14th Aug 2020 12 minutes read

What Is the Difference Between WHERE and HAVING Clauses in SQL?

As the amount of data in the world grows day by day, the need increases for managing and querying data efficiently. SQL offers ways to manipulate and query data at any scale. As an important part of this, the WHERE and HAVING clauses allow you to filter data as you need, but they are not the same. We will explain the differences between them in detail.

One of the most common tasks in manipulating and querying data is filtering using the WHERE and HAVING clauses.

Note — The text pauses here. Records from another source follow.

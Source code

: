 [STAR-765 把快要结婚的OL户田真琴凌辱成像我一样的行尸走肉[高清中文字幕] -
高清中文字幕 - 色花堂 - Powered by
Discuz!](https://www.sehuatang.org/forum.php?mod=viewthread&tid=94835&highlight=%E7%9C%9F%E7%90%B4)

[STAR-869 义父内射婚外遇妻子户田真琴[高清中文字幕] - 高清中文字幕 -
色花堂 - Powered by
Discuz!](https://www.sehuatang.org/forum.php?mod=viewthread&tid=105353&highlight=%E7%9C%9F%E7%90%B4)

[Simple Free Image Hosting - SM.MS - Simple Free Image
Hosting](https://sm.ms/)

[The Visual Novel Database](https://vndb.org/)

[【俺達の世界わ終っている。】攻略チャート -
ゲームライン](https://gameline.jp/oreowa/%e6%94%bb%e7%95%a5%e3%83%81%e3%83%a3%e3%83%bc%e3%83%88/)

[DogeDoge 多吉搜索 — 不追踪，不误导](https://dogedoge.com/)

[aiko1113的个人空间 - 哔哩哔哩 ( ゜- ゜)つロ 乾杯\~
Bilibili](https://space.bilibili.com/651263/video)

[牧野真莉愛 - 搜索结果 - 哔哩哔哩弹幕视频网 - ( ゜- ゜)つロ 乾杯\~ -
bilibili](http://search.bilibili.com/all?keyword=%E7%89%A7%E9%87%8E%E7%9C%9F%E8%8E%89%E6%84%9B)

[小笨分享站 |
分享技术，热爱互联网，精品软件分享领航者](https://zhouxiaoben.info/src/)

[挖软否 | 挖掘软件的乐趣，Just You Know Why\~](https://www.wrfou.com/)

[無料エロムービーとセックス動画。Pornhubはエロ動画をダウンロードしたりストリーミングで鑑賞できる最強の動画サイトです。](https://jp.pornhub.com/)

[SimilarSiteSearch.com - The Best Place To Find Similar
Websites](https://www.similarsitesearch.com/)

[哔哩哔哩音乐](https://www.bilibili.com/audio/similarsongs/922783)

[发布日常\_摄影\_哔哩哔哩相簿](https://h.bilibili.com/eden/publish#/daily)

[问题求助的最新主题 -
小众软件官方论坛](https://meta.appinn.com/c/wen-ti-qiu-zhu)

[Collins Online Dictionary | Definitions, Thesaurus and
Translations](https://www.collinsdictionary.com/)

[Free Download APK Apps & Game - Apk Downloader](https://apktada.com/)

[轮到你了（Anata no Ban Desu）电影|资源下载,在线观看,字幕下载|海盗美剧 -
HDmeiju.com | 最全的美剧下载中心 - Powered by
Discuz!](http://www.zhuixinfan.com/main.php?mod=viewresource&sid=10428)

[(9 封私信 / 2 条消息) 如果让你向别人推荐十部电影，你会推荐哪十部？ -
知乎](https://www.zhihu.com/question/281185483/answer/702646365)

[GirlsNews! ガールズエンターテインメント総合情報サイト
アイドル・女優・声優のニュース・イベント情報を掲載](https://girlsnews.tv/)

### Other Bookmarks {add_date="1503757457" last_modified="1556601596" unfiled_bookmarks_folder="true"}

Although they both filter data based on user-defined condition(s) and/or function(s), there are important differences in how each clause executes.

This article explains in detail when to use WHERE or HAVING. We will briefly explain the logical process flow of an SQL query that includes WHERE and/or HAVING clauses, followed by some practice scenarios and examples for us to solve together.

Logical Process Flow for Queries With WHERE and HAVING

The order in which you write an SQL query differs from the order of execution. Let’s look at the following as an example:

SELECT country_id, city, MIN(salary), MAX(salary) 
FROM hr.emp_details_view
WHERE country_id IN ('US', 'UK')
GROUP BY country_id, city
HAVING MIN(salary) < 15000
ORDER BY country_id;

The logical process flow of an SQL query is diagrammed below.

Figure 1: Order of execution in SQL queries.

The logical processing of an SQL query starts with a FROM statement, which gathers data from the tables listed in the query. It also may contain a JOIN clause that combines two or more tables using the ON operator.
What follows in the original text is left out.